EXERCISE PROMPT: Reproduce the data below word for word, setting aside any picture it holds.
======== DATA SHOWN ========
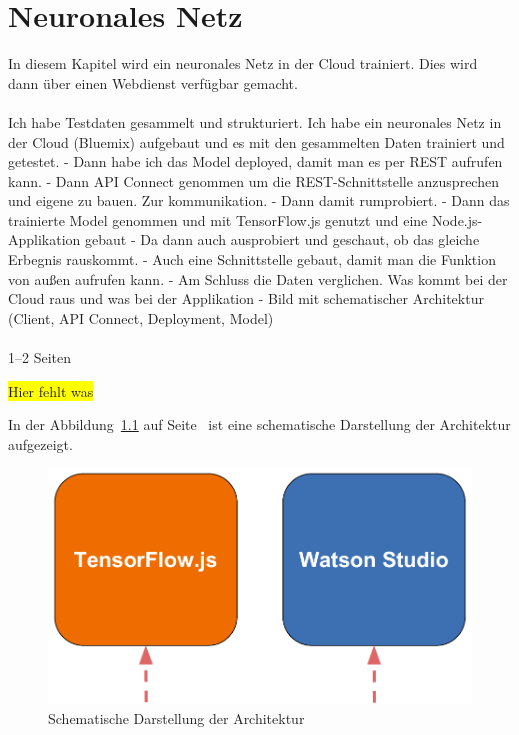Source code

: \chapter{Neuronales Netz}
\label{ch:neuronalesNetz}
In diesem Kapitel wird ein neuronales Netz in der Cloud trainiert. Dies wird dann über einen Webdienst verfügbar gemacht.
\\ \\
Ich habe Testdaten gesammelt und strukturiert. Ich habe ein neuronales Netz in der Cloud (Bluemix) aufgebaut und es
mit den gesammelten Daten trainiert und getestet. - Dann habe ich das Model deployed, damit man es per REST aufrufen kann.
- Dann API Connect genommen um die REST-Schnittstelle anzusprechen und eigene zu bauen. Zur kommunikation.
- Dann damit rumprobiert. - Dann das trainierte Model genommen und mit TensorFlow.js genutzt und eine Node.js-Applikation gebaut
- Da dann auch ausprobiert und geschaut, ob das gleiche Erbegnis rauskommt.
- Auch eine Schnittstelle gebaut, damit man die Funktion von außen aufrufen kann. - Am Schluss die Daten verglichen. Was
kommt bei der Cloud raus und was bei der Applikation - Bild mit schematischer Architektur (Client, API Connect, Deployment, Model)
\\ \\
1--2 Seiten

\colorbox{yellow}{Hier fehlt was}

In der Abbildung~\ref{fig:schematische_architektur} auf Seite~\pageref{fig:schematische_architektur} ist eine schematische
Darstellung der Architektur aufgezeigt.

\begin{figure}[h]
    \centering
    \includegraphics[scale=0.5]{images/kapitel_3/architektur_schematisch.pdf}
    \caption{Schematische Darstellung der Architektur}
    \label{fig:schematische_architektur}
\end{figure}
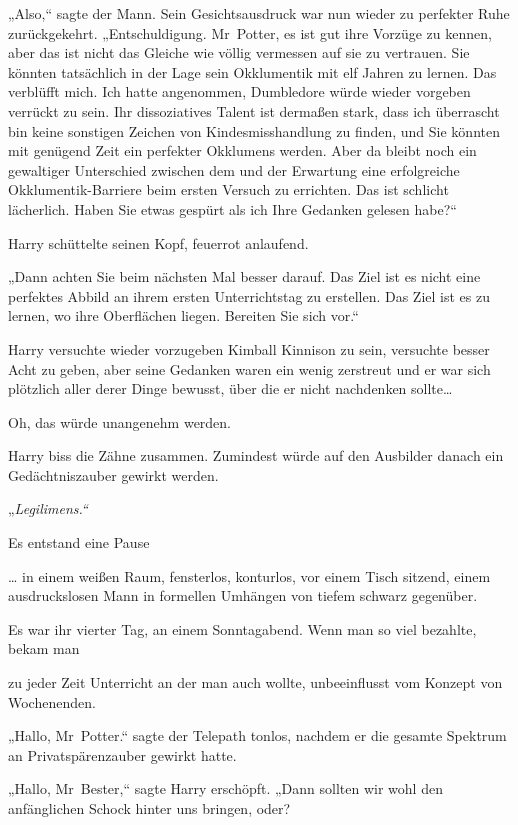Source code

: {„Also,“ sagte der Mann. Sein Gesichtsausdruck war nun wieder zu perfekter Ruhe zurückgekehrt. „Entschuldigung. Mr~Potter, es ist gut ihre Vorzüge zu kennen, aber das ist nicht das Gleiche wie völlig vermessen auf sie zu vertrauen. Sie könnten tatsächlich in der Lage sein Okklumentik mit elf Jahren zu lernen. Das verblüfft mich. Ich hatte angenommen, Dumbledore würde wieder vorgeben verrückt zu sein. Ihr dissoziatives Talent ist dermaßen stark, dass ich überrascht bin keine sonstigen Zeichen von Kindesmisshandlung zu finden, und Sie könnten mit genügend Zeit ein perfekter Okklumens werden. Aber da bleibt noch ein gewaltiger Unterschied zwischen dem und der Erwartung eine erfolgreiche Okklumentik-Barriere beim ersten Versuch zu errichten. Das ist schlicht lächerlich. Haben Sie etwas gespürt als ich Ihre Gedanken gelesen habe?“

Harry schüttelte seinen Kopf, feuerrot anlaufend.

„Dann achten Sie beim nächsten Mal besser darauf. Das Ziel ist es nicht eine perfektes Abbild an ihrem ersten Unterrichtstag zu erstellen. Das Ziel ist es zu lernen, wo ihre Oberflächen liegen. Bereiten Sie sich vor.“

Harry versuchte wieder vorzugeben Kimball Kinnison zu sein, versuchte besser Acht zu geben, aber seine Gedanken waren ein wenig zerstreut und er war sich plötzlich aller derer Dinge bewusst, über die er nicht nachdenken sollte…

Oh, das würde unangenehm werden.

Harry biss die Zähne zusammen. Zumindest würde auf den Ausbilder danach ein Gedächtniszauber gewirkt werden.

„\emph{Legilimens.“}

Es entstand eine Pause \later

… in einem weißen Raum, fensterlos, konturlos, vor einem Tisch sitzend, einem ausdruckslosen Mann in formellen Umhängen von tiefem schwarz gegenüber.

Es war ihr vierter Tag, an einem Sonntagabend. Wenn man so viel bezahlte, bekam man

zu jeder Zeit Unterricht an der man auch wollte, unbeeinflusst vom Konzept von Wochenenden.

„Hallo, Mr~Potter.“ sagte der Telepath tonlos, nachdem er die gesamte Spektrum an Privatspärenzauber gewirkt hatte.

„Hallo, Mr~Bester,“ sagte Harry erschöpft. „Dann sollten wir wohl den anfänglichen Schock hinter uns bringen, oder?

}

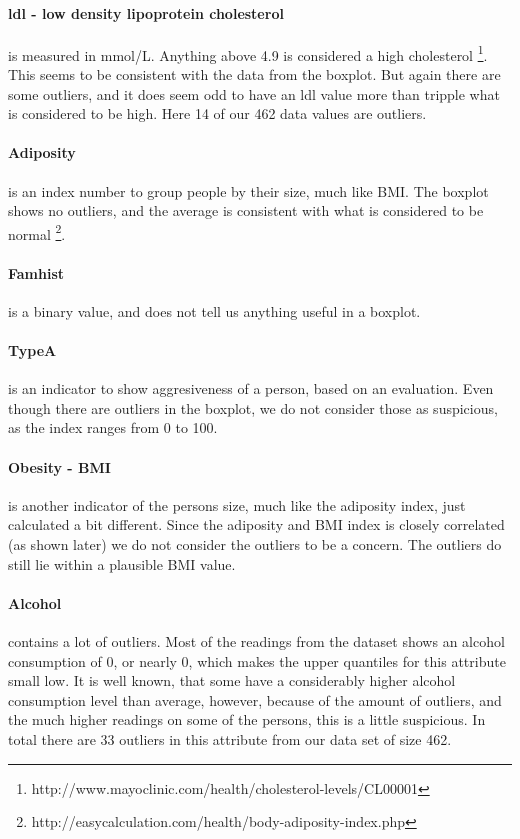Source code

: \paragraph{ldl - low density lipoprotein cholesterol} is measured in mmol/L. Anything above 4.9 is considered a high cholesterol \footnote{http://www.mayoclinic.com/health/cholesterol-levels/CL00001}. This seems to be consistent with the data from the boxplot. But again there are some outliers, and it does seem odd to have an ldl value more than tripple what is considered to be high.
Here 14 of our 462 data values are outliers.%

\paragraph{Adiposity} is an index number to group people by their size, much like BMI. The boxplot shows no outliers, and the average is consistent with what is considered to be normal \footnote{http://easycalculation.com/health/body-adiposity-index.php}.

\paragraph{Famhist} is a binary value, and does not tell us anything useful in a boxplot.%

\paragraph{TypeA} is an indicator to show aggresiveness of a person, based on an evaluation. Even though there are outliers in the boxplot, we do not consider those as suspicious, as the index ranges from 0 to 100.

\paragraph{Obesity - BMI} is another indicator of the persons size, much like the adiposity index, just calculated a bit different. Since the adiposity and BMI index is closely correlated (as shown later) we do not consider the outliers to be a concern. The outliers do still lie within a plausible BMI value.

\paragraph{Alcohol} contains a lot of outliers. Most of the readings from the dataset shows an alcohol consumption of 0, or nearly 0, which makes the upper quantiles for this attribute small low. It is well known, that some have a considerably higher alcohol consumption level than average, however, because of the amount of outliers, and the much higher readings on some of the persons, this is a little suspicious.
In total there are 33 outliers in this attribute from our data set of size 462.

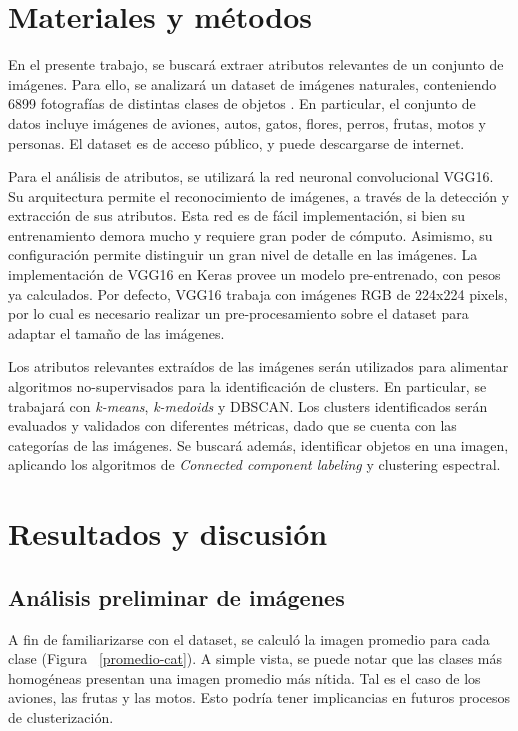 \documentclass[journal,article,submit,pdftex,moreauthors]{Definitions/mdpi}
\begin{document}
\section{Materiales y métodos}

En el presente trabajo, se buscará extraer atributos relevantes de un conjunto de imágenes. Para ello, se analizará un dataset de imágenes naturales, conteniendo 6899 fotografías de distintas clases de objetos \cite{ref-kaggle}. En particular, el conjunto de datos incluye imágenes de aviones, autos, gatos, flores, perros, frutas, motos y personas. El dataset es de acceso público, y puede descargarse de internet.

Para el análisis de atributos, se utilizará la red neuronal convolucional VGG16. Su arquitectura permite el reconocimiento de imágenes, a través de la detección y extracción de sus atributos. Esta red es de fácil implementación, si bien su entrenamiento demora mucho y requiere gran poder de cómputo. Asimismo, su configuración permite distinguir un gran nivel de detalle en las imágenes. La implementación de VGG16 en Keras provee un modelo pre-entrenado, con pesos ya calculados. Por defecto, VGG16 trabaja con imágenes RGB de 224x224 pixels, por lo cual es necesario realizar un pre-procesamiento sobre el dataset para adaptar el tamaño de las imágenes. 

Los atributos relevantes extraídos de las imágenes serán utilizados para alimentar algoritmos no-supervisados para la identificación de clusters. En particular, se trabajará con \textit{k-means}, \textit{k-medoids} y DBSCAN. Los clusters identificados serán evaluados y validados con diferentes métricas, dado que se cuenta con las categorías de las imágenes. Se buscará además, identificar objetos en una imagen, aplicando los algoritmos de \textit{Connected component labeling} y clustering espectral.

\section{Resultados y discusión}

\subsection{Análisis preliminar de imágenes} \label{preliminar}

A fin de familiarizarse con el dataset, se calculó la imagen promedio para cada clase (Figura ~\ref{promedio-cat}). A simple vista, se puede notar que las clases más homogéneas presentan una imagen promedio más nítida. Tal es el caso de los aviones, las frutas y las motos. Esto podría tener implicancias en futuros procesos de clusterización.
\end{document}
========
RESULT OF THIS EXERCISE:
Source code

: \chapter{Neuronales Netz}
\label{ch:neuronalesNetz}
In diesem Kapitel wird ein neuronales Netz in der Cloud trainiert. Dies wird dann über einen Webdienst verfügbar gemacht.
\\ \\
Ich habe Testdaten gesammelt und strukturiert. Ich habe ein neuronales Netz in der Cloud (Bluemix) aufgebaut und es
mit den gesammelten Daten trainiert und getestet. - Dann habe ich das Model deployed, damit man es per REST aufrufen kann.
- Dann API Connect genommen um die REST-Schnittstelle anzusprechen und eigene zu bauen. Zur kommunikation.
- Dann damit rumprobiert. - Dann das trainierte Model genommen und mit TensorFlow.js genutzt und eine Node.js-Applikation gebaut
- Da dann auch ausprobiert und geschaut, ob das gleiche Erbegnis rauskommt.
- Auch eine Schnittstelle gebaut, damit man die Funktion von außen aufrufen kann. - Am Schluss die Daten verglichen. Was
kommt bei der Cloud raus und was bei der Applikation - Bild mit schematischer Architektur (Client, API Connect, Deployment, Model)
\\ \\
1--2 Seiten

\colorbox{yellow}{Hier fehlt was}

In der Abbildung~\ref{fig:schematische_architektur} auf Seite~\pageref{fig:schematische_architektur} ist eine schematische
Darstellung der Architektur aufgezeigt.

\begin{figure}[h]
    \centering
    \includegraphics[scale=0.5]{images/kapitel_3/architektur_schematisch.pdf}
    \caption{Schematische Darstellung der Architektur}
    \label{fig:schematische_architektur}
\end{figure}
Source code

: {„Also,“ sagte der Mann. Sein Gesichtsausdruck war nun wieder zu perfekter Ruhe zurückgekehrt. „Entschuldigung. Mr~Potter, es ist gut ihre Vorzüge zu kennen, aber das ist nicht das Gleiche wie völlig vermessen auf sie zu vertrauen. Sie könnten tatsächlich in der Lage sein Okklumentik mit elf Jahren zu lernen. Das verblüfft mich. Ich hatte angenommen, Dumbledore würde wieder vorgeben verrückt zu sein. Ihr dissoziatives Talent ist dermaßen stark, dass ich überrascht bin keine sonstigen Zeichen von Kindesmisshandlung zu finden, und Sie könnten mit genügend Zeit ein perfekter Okklumens werden. Aber da bleibt noch ein gewaltiger Unterschied zwischen dem und der Erwartung eine erfolgreiche Okklumentik-Barriere beim ersten Versuch zu errichten. Das ist schlicht lächerlich. Haben Sie etwas gespürt als ich Ihre Gedanken gelesen habe?“

Harry schüttelte seinen Kopf, feuerrot anlaufend.

„Dann achten Sie beim nächsten Mal besser darauf. Das Ziel ist es nicht eine perfektes Abbild an ihrem ersten Unterrichtstag zu erstellen. Das Ziel ist es zu lernen, wo ihre Oberflächen liegen. Bereiten Sie sich vor.“

Harry versuchte wieder vorzugeben Kimball Kinnison zu sein, versuchte besser Acht zu geben, aber seine Gedanken waren ein wenig zerstreut und er war sich plötzlich aller derer Dinge bewusst, über die er nicht nachdenken sollte…

Oh, das würde unangenehm werden.

Harry biss die Zähne zusammen. Zumindest würde auf den Ausbilder danach ein Gedächtniszauber gewirkt werden.

„\emph{Legilimens.“}

Es entstand eine Pause \later

… in einem weißen Raum, fensterlos, konturlos, vor einem Tisch sitzend, einem ausdruckslosen Mann in formellen Umhängen von tiefem schwarz gegenüber.

Es war ihr vierter Tag, an einem Sonntagabend. Wenn man so viel bezahlte, bekam man

zu jeder Zeit Unterricht an der man auch wollte, unbeeinflusst vom Konzept von Wochenenden.

„Hallo, Mr~Potter.“ sagte der Telepath tonlos, nachdem er die gesamte Spektrum an Privatspärenzauber gewirkt hatte.

„Hallo, Mr~Bester,“ sagte Harry erschöpft. „Dann sollten wir wohl den anfänglichen Schock hinter uns bringen, oder?

}

Source code

: \paragraph{ldl - low density lipoprotein cholesterol} is measured in mmol/L. Anything above 4.9 is considered a high cholesterol \footnote{http://www.mayoclinic.com/health/cholesterol-levels/CL00001}. This seems to be consistent with the data from the boxplot. But again there are some outliers, and it does seem odd to have an ldl value more than tripple what is considered to be high.
Here 14 of our 462 data values are outliers.%

\paragraph{Adiposity} is an index number to group people by their size, much like BMI. The boxplot shows no outliers, and the average is consistent with what is considered to be normal \footnote{http://easycalculation.com/health/body-adiposity-index.php}.

\paragraph{Famhist} is a binary value, and does not tell us anything useful in a boxplot.%

\paragraph{TypeA} is an indicator to show aggresiveness of a person, based on an evaluation. Even though there are outliers in the boxplot, we do not consider those as suspicious, as the index ranges from 0 to 100.

\paragraph{Obesity - BMI} is another indicator of the persons size, much like the adiposity index, just calculated a bit different. Since the adiposity and BMI index is closely correlated (as shown later) we do not consider the outliers to be a concern. The outliers do still lie within a plausible BMI value.

\paragraph{Alcohol} contains a lot of outliers. Most of the readings from the dataset shows an alcohol consumption of 0, or nearly 0, which makes the upper quantiles for this attribute small low. It is well known, that some have a considerably higher alcohol consumption level than average, however, because of the amount of outliers, and the much higher readings on some of the persons, this is a little suspicious.
In total there are 33 outliers in this attribute from our data set of size 462.

 \documentclass[journal,article,submit,pdftex,moreauthors]{Definitions/mdpi}
\begin{document}
\section{Materiales y métodos}

En el presente trabajo, se buscará extraer atributos relevantes de un conjunto de imágenes. Para ello, se analizará un dataset de imágenes naturales, conteniendo 6899 fotografías de distintas clases de objetos \cite{ref-kaggle}. En particular, el conjunto de datos incluye imágenes de aviones, autos, gatos, flores, perros, frutas, motos y personas. El dataset es de acceso público, y puede descargarse de internet.

Para el análisis de atributos, se utilizará la red neuronal convolucional VGG16. Su arquitectura permite el reconocimiento de imágenes, a través de la detección y extracción de sus atributos. Esta red es de fácil implementación, si bien su entrenamiento demora mucho y requiere gran poder de cómputo. Asimismo, su configuración permite distinguir un gran nivel de detalle en las imágenes. La implementación de VGG16 en Keras provee un modelo pre-entrenado, con pesos ya calculados. Por defecto, VGG16 trabaja con imágenes RGB de 224x224 pixels, por lo cual es necesario realizar un pre-procesamiento sobre el dataset para adaptar el tamaño de las imágenes. 

Los atributos relevantes extraídos de las imágenes serán utilizados para alimentar algoritmos no-supervisados para la identificación de clusters. En particular, se trabajará con \textit{k-means}, \textit{k-medoids} y DBSCAN. Los clusters identificados serán evaluados y validados con diferentes métricas, dado que se cuenta con las categorías de las imágenes. Se buscará además, identificar objetos en una imagen, aplicando los algoritmos de \textit{Connected component labeling} y clustering espectral.

\section{Resultados y discusión}

\subsection{Análisis preliminar de imágenes} \label{preliminar}

A fin de familiarizarse con el dataset, se calculó la imagen promedio para cada clase (Figura ~\ref{promedio-cat}). A simple vista, se puede notar que las clases más homogéneas presentan una imagen promedio más nítida. Tal es el caso de los aviones, las frutas y las motos. Esto podría tener implicancias en futuros procesos de clusterización.
\end{document}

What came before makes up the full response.